O günlerde ilgili-ilgisiz herkes bir ulusal uzlaşı beklerken, türbanını alarak Çankaya’ya çıkıp oturan Abdullah Gül, tüm bu bunalım sürecinin başlama noktasıdır.
Hatırlamalısınız.
*
Oysa bir tarafsız cumhurbaşkanı, işte böyle zor günler için hepimize lazımdı.
Herkesin güvendiği, her kesimin tarafsızlığına inandığı, rejimden yana olduğundan kuşku duyulmayan...

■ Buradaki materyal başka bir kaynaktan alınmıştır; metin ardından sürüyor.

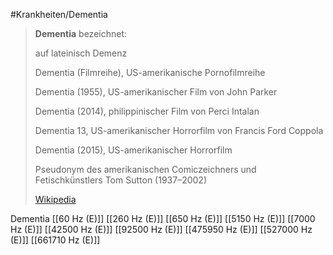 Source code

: #Krankheiten/Dementia
> **Dementia** bezeichnet:
>
> 
>
> auf lateinisch Demenz
>
> Dementia (Filmreihe), US-amerikanische Pornofilmreihe
>
> Dementia (1955), US-amerikanischer Film von John Parker
>
> Dementia (2014), philippinischer Film von Perci Intalan
>
> Dementia 13, US-amerikanischer Horrorfilm von Francis Ford Coppola
>
> Dementia (2015), US-amerikanischer Horrorfilm
>
> Pseudonym des amerikanischen Comiczeichners und Fetischkünstlers Tom Sutton (1937–2002)
>
> [Wikipedia](https://de.wikipedia.org/wiki/Dementia)

Dementia
[[60 Hz (E)]]
[[260 Hz (E)]]
[[650 Hz (E)]]
[[5150 Hz (E)]]
[[7000 Hz (E)]]
[[42500 Hz (E)]]
[[92500 Hz (E)]]
[[475950 Hz (E)]]
[[527000 Hz (E)]]
[[661710 Hz (E)]]
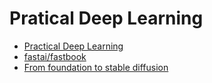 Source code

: # Pratical Deep Learning

- [Practical Deep Learning](https://course.fast.ai/)
- [fastai/fastbook](https://github.com/fastai/fastbook)
- [From foundation to stable diffusion](https://course.fast.ai/Lessons/part2.html)
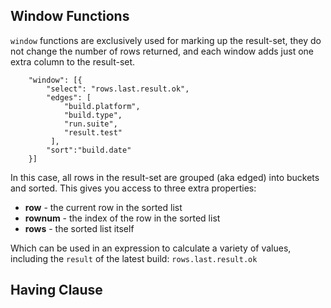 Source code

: Window Functions
----------------


`window` functions are exclusively used for marking up the result-set, they do not change the number of rows returned, and each window adds just one extra column to the result-set.

		"window": [{
		    "select": "rows.last.result.ok",
		    "edges": [
		        "build.platform",
		        "build.type",
		        "run.suite",
		        "result.test"
		     ],
		    "sort":"build.date"
		}]

In this case, all rows in the result-set are grouped (aka edged) into buckets and sorted. This gives you access to three extra properties:

* **row** - the current row in the sorted list
* **rownum** - the index of the row in the sorted list
* **rows** - the sorted list itself

Which can be used in an expression to calculate a variety of values, including the `result` of the latest build: `rows.last.result.ok`


Having Clause
-------------




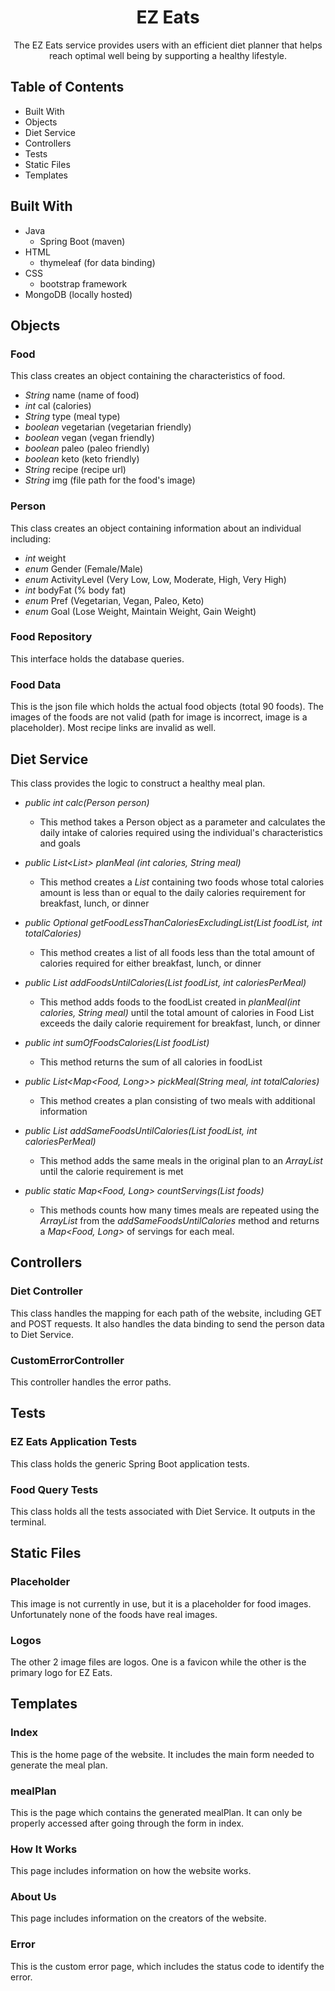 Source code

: 
<h1 align="center">EZ Eats</h1>

<p align="center">The EZ Eats service provides users with an efficient diet planner that helps reach optimal well being by supporting a healthy lifestyle.</p>

## Table of Contents

- Built With
- Objects
- Diet Service
- Controllers
- Tests
- Static Files
- Templates

## Built With

- Java
  - Spring Boot (maven)
- HTML
  - thymeleaf (for data binding)
- CSS
  - bootstrap framework
- MongoDB (locally hosted)



## Objects
### Food
This class creates an object containing the characteristics of food.
- _String_ name (name of food)
- _int_ cal (calories)
- _String_ type (meal type)
- _boolean_ vegetarian (vegetarian friendly)
- _boolean_ vegan (vegan friendly)
- _boolean_ paleo (paleo friendly)
- _boolean_ keto (keto friendly)
- _String_ recipe (recipe url)
- _String_ img (file path for the food's image)

### Person
This class creates an object containing information about an individual including:

- _int_ weight
- _enum_ Gender (Female/Male)
- _enum_ ActivityLevel (Very Low, Low, Moderate, High, Very High)
- _int_ bodyFat (% body fat)
- _enum_ Pref (Vegetarian, Vegan, Paleo, Keto)
- _enum_ Goal (Lose Weight, Maintain Weight, Gain Weight)

### Food Repository
This interface holds the database queries.

### Food Data
This is the json file which holds the actual food objects (total 90 foods). The images of the foods are not valid (path for image is incorrect, image is a placeholder). Most recipe links are invalid as well.

## Diet Service

This class provides the logic to construct a healthy meal plan.

- _public int calc(Person person)_

  - This method takes a Person object as a parameter and calculates the daily intake of calories required using the individual's characteristics and goals
- _public List<List<Food>> planMeal (int calories, String meal)_
  
  - This method creates a _List_ containing two foods whose total calories amount is less than or equal to the daily calories requirement for breakfast, lunch, or dinner
      
- _public Optional<Food> getFoodLessThanCaloriesExcludingList(List<Food> foodList, int totalCalories)_

  - This method creates a list of all foods less than the total amount of calories required for either breakfast, lunch, or dinner
  
-  _public List<Food> addFoodsUntilCalories(List<Food> foodList, int caloriesPerMeal)_

    - This method adds foods to the foodList created in _planMeal(int calories, String meal)_ until the total amount of calories in Food List exceeds the daily calorie requirement for breakfast, lunch, or dinner
- _public int sumOfFoodsCalories(List<Food> foodList)_
  
  - This method returns the sum of all calories in foodList
- _public List<Map<Food, Long>> pickMeal(String meal, int totalCalories)_

  - This method creates a plan consisting of two meals with additional information
- _public List<Food> addSameFoodsUntilCalories(List<Food> foodList, int caloriesPerMeal)_

  - This method adds the same meals in the original plan to an _ArrayList_ until the calorie requirement is met
- _public static Map<Food, Long> countServings(List<Food> foods)_
  
  - This methods counts how many times meals are repeated using the _ArrayList_ from the _addSameFoodsUntilCalories_ method and returns a _Map<Food, Long>_ of servings for each meal.

## Controllers

### Diet Controller
This class handles the mapping for each path of the website, including GET and POST requests. It also handles the data binding to send the person data to Diet Service.

### CustomErrorController
This controller handles the error paths.

## Tests

### EZ Eats Application Tests
This class holds the generic Spring Boot application tests.

### Food Query Tests
This class holds all the tests associated with Diet Service. It outputs in the terminal.

## Static Files

### Placeholder
This image is not currently in use, but it is a placeholder for food images. Unfortunately none of the foods have real images.

### Logos
The other 2 image files are logos. One is a favicon while the other is the primary logo for EZ Eats.

## Templates

### Index
This is the home page of the website. It includes the main form needed to generate the meal plan.

### mealPlan
This is the page which contains the generated mealPlan. It can only be properly accessed after going through the form in index.

### How It Works
This page includes information on how the website works.

### About Us
This page includes information on the creators of the website.

### Error
This is the custom error page, which includes the status code to identify the error.


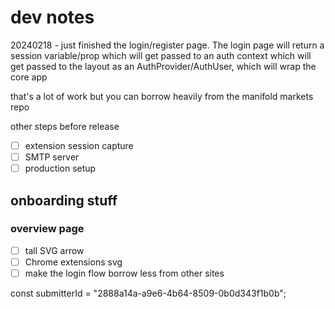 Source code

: # dev notes

20240218 - just finished the login/register page. The login page will return a session variable/prop which will get passed to an auth context which will get passed to the layout as an AuthProvider/AuthUser, which will wrap the core app

that's a lot of work but you can borrow heavily from the manifold markets repo

other steps before release

- [ ] extension session capture 
- [ ] SMTP server
- [ ] production setup

## onboarding stuff

### overview page
- [ ] tall SVG arrow 
- [ ] Chrome extensions svg
- [ ] make the login flow borrow less from other sites

const submitterId = "2888a14a-a9e6-4b64-8509-0b0d343f1b0b";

Çağdaş devletin bekçisi olduğu kabul edilen.
Tarafsız...
Ama hepimiz biliyoruz ki bu Abdullah Gül değil.
Diyelim ki en görkemlisini yanında taşıdığı türban sorununda, tarafsız olması olası mıdır?..
Ya da laikliğin tanımında olsun, mezhep sorununda olsun, içinde sanık olarak yer aldığı parti kapatma meselesinde olsun...
Misal; yaşam biçiminde Arap kültüründen yana olmadığını kim söyleyebilir?..
(Nitekim önceki gün gördüğünüz gibi; Arap krallar-emirler geldiğinde, devlet düzenini delip doğru havaalanına koşması bu yüzden.)
Saymakla bitmez...
*
İşin ilginç yanı; tarafsız, güven veren, otoritesi herkes tarafından kabul edilen bir cumhurbaşkanı, bugünlerde herkesten çok krizin sürüklediği AKP’ye lazım.
Ki krizi çözsün.
Ama yok...
AKP burda da kendi şımarıklığının kurbanıdır; kriz derinleşiyor, iktidarı sallanıyor ve herkesin saygıyla dinleyeceği bir uzlaştırıcı "cumhurbaşkanı" orada değil...
*
"O benim cumhurbaşkanım değil"in haklılığı bugünlerde daha berrak.
Görüyorsunuz; hepimizin olan bir cumhurbaşkanı benden çok Tayyip Erdoğan’a gerekiyor.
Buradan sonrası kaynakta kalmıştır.